We extract *unstructured* data from user interface, which is friendly for human eyes but not for computers. Data is availale most of the time except for cases when website owners protect their data intentionally. This crawling approach requires some basic knowledge of HTML.

:::

:::{tab-item} Client-side

We try to crawl *structured* REST API responses, which is only available in specific website that use this protocol. The advantage is that the returned data is in JSON format, so they can be easily extracted and processed. Crawling data this way is much easier, so we are going to start with it.

:::

::::

### 1.1. Requests
Instead of accessing websites using a browser such as Google Chrome, we can use the [Requests] library to download the raw content of that page and interact with it. Most of the time, we are going to use the `get()` function followed by the `text` or `content` attributes.

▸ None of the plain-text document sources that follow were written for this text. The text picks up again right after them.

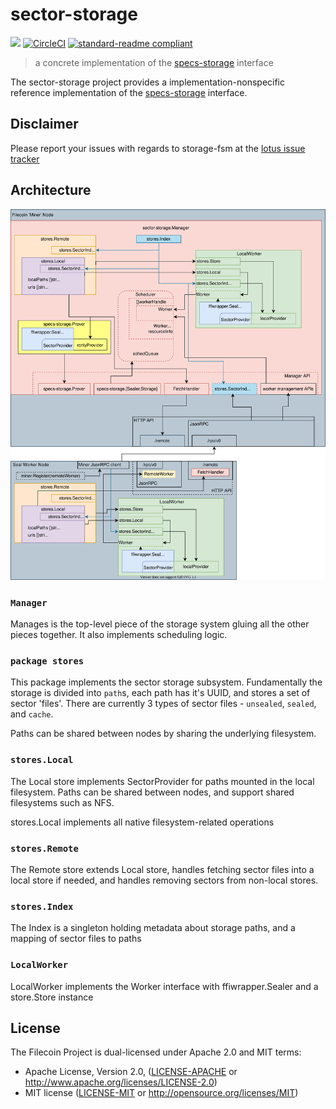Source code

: # sector-storage

[![](https://img.shields.io/badge/made%20by-Protocol%20Labs-blue.svg?style=flat-square)](http://ipn.io)
[![CircleCI](https://circleci.com/gh/filecoin-project/sector-storage.svg?style=svg)](https://circleci.com/gh/filecoin-project/sector-storage)
[![standard-readme compliant](https://img.shields.io/badge/standard--readme-OK-green.svg?style=flat-square)](https://github.com/RichardLitt/standard-readme)

> a concrete implementation of the [specs-storage](https://github.com/filecoin-project/specs-storage) interface

The sector-storage project provides a implementation-nonspecific reference implementation of the [specs-storage](https://github.com/filecoin-project/specs-storage) interface.

## Disclaimer

Please report your issues with regards to storage-fsm at the [lotus issue tracker](https://github.com/filecoin-project/lotus/issues)

## Architecture

![high-level architecture](docs/sector-storage.svg)

### `Manager`

Manages is the top-level piece of the storage system gluing all the other pieces
together. It also implements scheduling logic.

### `package stores`

This package implements the sector storage subsystem. Fundamentally the storage
is divided into `path`s, each path has it's UUID, and stores a set of sector
'files'. There are currently 3 types of sector files - `unsealed`, `sealed`,
and `cache`.

Paths can be shared between nodes by sharing the underlying filesystem.

### `stores.Local`

The Local store implements SectorProvider for paths mounted in the local
filesystem. Paths can be shared between nodes, and support shared filesystems
such as NFS.

stores.Local implements all native filesystem-related operations 

### `stores.Remote`

The Remote store extends Local store, handles fetching sector files into a local
store if needed, and handles removing sectors from non-local stores.

### `stores.Index`

The Index is a singleton holding metadata about storage paths, and a mapping of
sector files to paths

### `LocalWorker`

LocalWorker implements the Worker interface with ffiwrapper.Sealer and a
store.Store instance

## License

The Filecoin Project is dual-licensed under Apache 2.0 and MIT terms:

- Apache License, Version 2.0, ([LICENSE-APACHE](https://github.com/filecoin-project/sector-storage/blob/master/LICENSE-APACHE) or http://www.apache.org/licenses/LICENSE-2.0)
- MIT license ([LICENSE-MIT](https://github.com/filecoin-project/sector-storage/blob/master/LICENSE-MIT) or http://opensource.org/licenses/MIT)

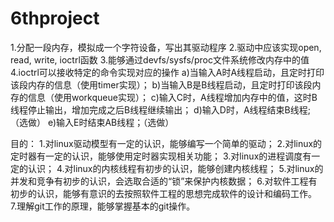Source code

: # 6thproject
1.分配一段内存，模拟成一个字符设备，写出其驱动程序
2.驱动中应该实现open, read, write, ioctrl函数
3.能够通过devfs/sysfs/proc文件系统修改内存中的值
4.ioctrl可以接收特定的命令实现对应的操作
a)当输入A时A线程启动，且定时打印该段内存的信息（使用timer实现）；
b)当输入B是B线程启动，且定时打印该段内存的信息（使用workqueue实现）；
c)输入C时，A线程增加内存中的值，这时B线程停止输出，增加完成之后B线程继续输出；
d)输入D时，A线程结束B线程;（选做）
e)输入E时结束AB线程；（选做）

目的：
1.对linux驱动模型有一定的认识，能够编写一个简单的驱动；
2.对linux的定时器有一定的认识，能够使用定时器实现相关功能；
3.对linux的进程调度有一定的认识；
4.对linux的内核线程有初步的认识，能够创建内核线程；
5.对linux的并发和竞争有初步的认识，会选取合适的“锁”来保护内核数据；
6.对软件工程有初步的认识，能够有意识的去按照软件工程的思想完成软件的设计和编码工作。
7.理解git工作的原理，能够掌握基本的git操作。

[Requests]: https://github.com/psf/requests

In [27]:
import requests

In [42]:
url = 'https://books.toscrape.com/index.html'
response = requests.get(url)
response

<Response [200]>

In [36]:
response.text[:1000]

'<!DOCTYPE html>\n<!--[if lt IE 7]>      <html lang="en-us" class="no-js lt-ie9 lt-ie8 lt-ie7"> <![endif]-->\n<!--[if IE 7]>         <html lang="en-us" class="no-js lt-ie9 lt-ie8"> <![endif]-->\n<!--[if IE 8]>         <html lang="en-us" class="no-js lt-ie9"> <![endif]-->\n<!--[if gt IE 8]><!--> <html lang="en-us" class="no-js"> <!--<![endif]-->\n    <head>\n        <title>\n    All products | Books to Scrape - Sandbox\n</title>\n\n        <meta http-equiv="content-type" content="text/html; charset=UTF-8" />\n        <meta name="created" content="24th Jun 2016 09:29" />\n        <meta name="description" content="" />\n        <meta name="viewport" content="width=device-width" />\n        <meta name="robots" content="NOARCHIVE,NOCACHE" />\n\n        <!-- Le HTML5 shim, for IE6-8 support of HTML elements -->\n        <!--[if lt IE 9]>\n        <script src="//html5shim.googlecode.com/svn/trunk/html5.js"></script>\n        <![endif]-->\n\n        \n            <link rel="shortcut icon" href

In [37]:
response.headers

{'Date': 'Fri, 06 Jan 2023 02:51:21 GMT', 'Content-Type': 'text/html', 'Transfer-Encoding': 'chunked', 'Connection': 'keep-alive', 'Last-Modified': 'Thu, 26 May 2022 21:15:15 GMT', 'ETag': 'W/"628fede3-c85e"', 'Strict-Transport-Security': 'max-age=0; includeSubDomains; preload', 'Content-Encoding': 'br'}

### 1.2. APIs crawling
Not all URLs point to an HTML page, for example, the URL https://api.github.com/repos/dmlc/xgboost points to a raw document in JSON format. Such an URL is called a REST API endpoint and can be easily converted into Python dictionaries using the  `json()` method. But APIs in practice are not always that simple, they can go with concepts such as headers and payloads. So, learning real-world API structures and how to find them will be our goal in this section.

In [47]:
import pandas as pd
import requests

#### Documented APIs
Many organizations officially support REST APIs for data accessing, such as [GitHub], [Facebook], [Twitter], [Reddit] and [Clash Royale]. To start using APIs provided this way, developers usually need to register an account and generate an API key, but some of them don't require any authenication. Either way, the instructions for requesting data can be found in their documentation sites.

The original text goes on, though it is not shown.